* _WHAT YOU SHOULD DO_
All the lines below need to be output exactly, apart from any images.

* _RECORDED INFORMATION_
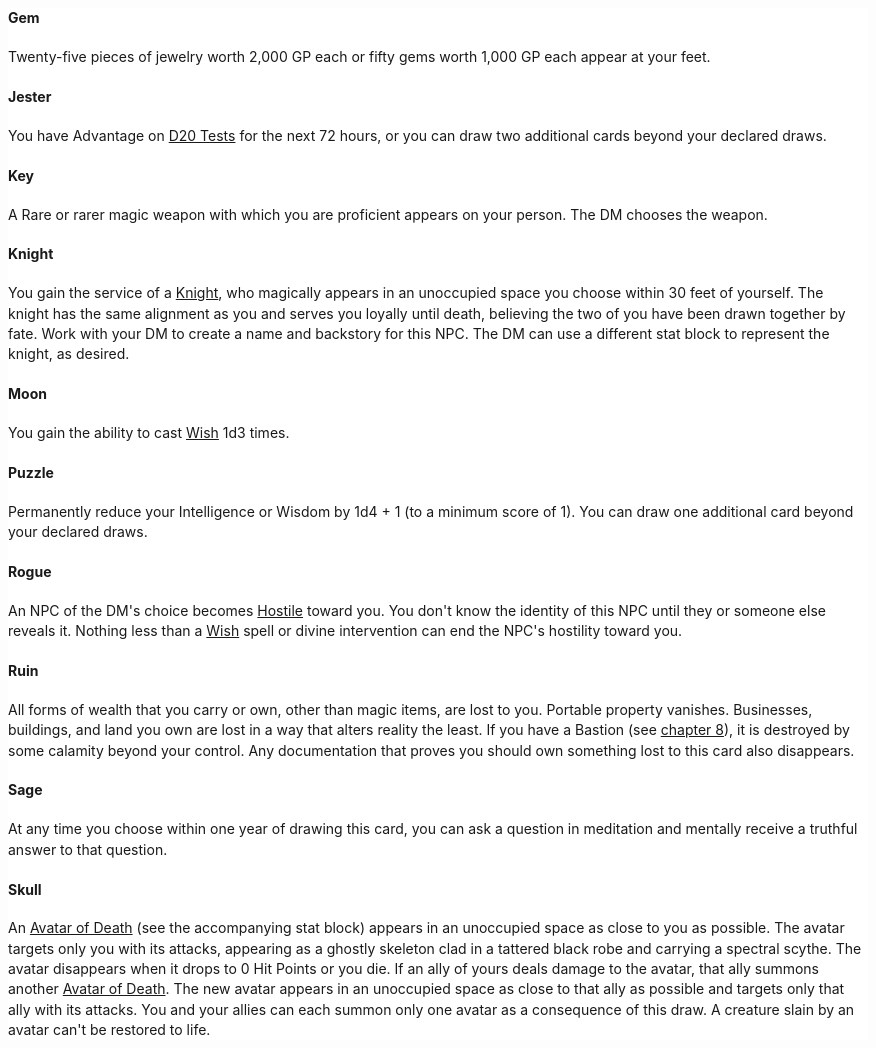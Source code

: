 #### Gem

Twenty-five pieces of jewelry worth 2,000 GP each or fifty gems worth 1,000 GP each appear at your feet.

#### Jester

You have Advantage on [D20 Tests](/sources/dnd/free-rules/rules-glossary#D20Test) for the next 72 hours, or you can draw two additional cards beyond your declared draws.

#### Key

A Rare or rarer magic weapon with which you are proficient appears on your person. The DM chooses the weapon.

#### Knight

You gain the service of a [Knight](/monsters/4904816-knight), who magically appears in an unoccupied space you choose within 30 feet of yourself. The knight has the same alignment as you and serves you loyally until death, believing the two of you have been drawn together by fate. Work with your DM to create a name and backstory for this NPC. The DM can use a different stat block to represent the knight, as desired.

#### Moon

You gain the ability to cast [Wish](/spells/2619213-wish) 1d3 times.

#### Puzzle

Permanently reduce your Intelligence or Wisdom by 1d4 + 1 (to a minimum score of 1). You can draw one additional card beyond your declared draws.

#### Rogue

An NPC of the DM's choice becomes [Hostile](/sources/dnd/free-rules/rules-glossary#HostileAttitude) toward you. You don't know the identity of this NPC until they or someone else reveals it. Nothing less than a [Wish](/spells/2619213-wish) spell or divine intervention can end the NPC's hostility toward you.

#### Ruin

All forms of wealth that you carry or own, other than magic items, are lost to you. Portable property vanishes. Businesses, buildings, and land you own are lost in a way that alters reality the least. If you have a Bastion (see [chapter 8](/sources/dnd/dmg-2024/bastions)), it is destroyed by some calamity beyond your control. Any documentation that proves you should own something lost to this card also disappears.

#### Sage

At any time you choose within one year of drawing this card, you can ask a question in meditation and mentally receive a truthful answer to that question.

#### Skull

An [Avatar of Death](/monsters/27734-avatar-of-death) (see the accompanying stat block) appears in an unoccupied space as close to you as possible. The avatar targets only you with its attacks, appearing as a ghostly skeleton clad in a tattered black robe and carrying a spectral scythe. The avatar disappears when it drops to 0 Hit Points or you die. If an ally of yours deals damage to the avatar, that ally summons another [Avatar of Death](/monsters/27734-avatar-of-death). The new avatar appears in an unoccupied space as close to that ally as possible and targets only that ally with its attacks. You and your allies can each summon only one avatar as a consequence of this draw. A creature slain by an avatar can't be restored to life.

* _TASK OUTPUT_
Source code

: #### Gem

Twenty-five pieces of jewelry worth 2,000 GP each or fifty gems worth 1,000 GP each appear at your feet.

#### Jester

You have Advantage on [D20 Tests](/sources/dnd/free-rules/rules-glossary#D20Test) for the next 72 hours, or you can draw two additional cards beyond your declared draws.

#### Key

A Rare or rarer magic weapon with which you are proficient appears on your person. The DM chooses the weapon.

#### Knight

You gain the service of a [Knight](/monsters/4904816-knight), who magically appears in an unoccupied space you choose within 30 feet of yourself. The knight has the same alignment as you and serves you loyally until death, believing the two of you have been drawn together by fate. Work with your DM to create a name and backstory for this NPC. The DM can use a different stat block to represent the knight, as desired.

#### Moon

You gain the ability to cast [Wish](/spells/2619213-wish) 1d3 times.

#### Puzzle

Permanently reduce your Intelligence or Wisdom by 1d4 + 1 (to a minimum score of 1). You can draw one additional card beyond your declared draws.

#### Rogue

An NPC of the DM's choice becomes [Hostile](/sources/dnd/free-rules/rules-glossary#HostileAttitude) toward you. You don't know the identity of this NPC until they or someone else reveals it. Nothing less than a [Wish](/spells/2619213-wish) spell or divine intervention can end the NPC's hostility toward you.

#### Ruin

All forms of wealth that you carry or own, other than magic items, are lost to you. Portable property vanishes. Businesses, buildings, and land you own are lost in a way that alters reality the least. If you have a Bastion (see [chapter 8](/sources/dnd/dmg-2024/bastions)), it is destroyed by some calamity beyond your control. Any documentation that proves you should own something lost to this card also disappears.

#### Sage

At any time you choose within one year of drawing this card, you can ask a question in meditation and mentally receive a truthful answer to that question.

#### Skull

An [Avatar of Death](/monsters/27734-avatar-of-death) (see the accompanying stat block) appears in an unoccupied space as close to you as possible. The avatar targets only you with its attacks, appearing as a ghostly skeleton clad in a tattered black robe and carrying a spectral scythe. The avatar disappears when it drops to 0 Hit Points or you die. If an ally of yours deals damage to the avatar, that ally summons another [Avatar of Death](/monsters/27734-avatar-of-death). The new avatar appears in an unoccupied space as close to that ally as possible and targets only that ally with its attacks. You and your allies can each summon only one avatar as a consequence of this draw. A creature slain by an avatar can't be restored to life.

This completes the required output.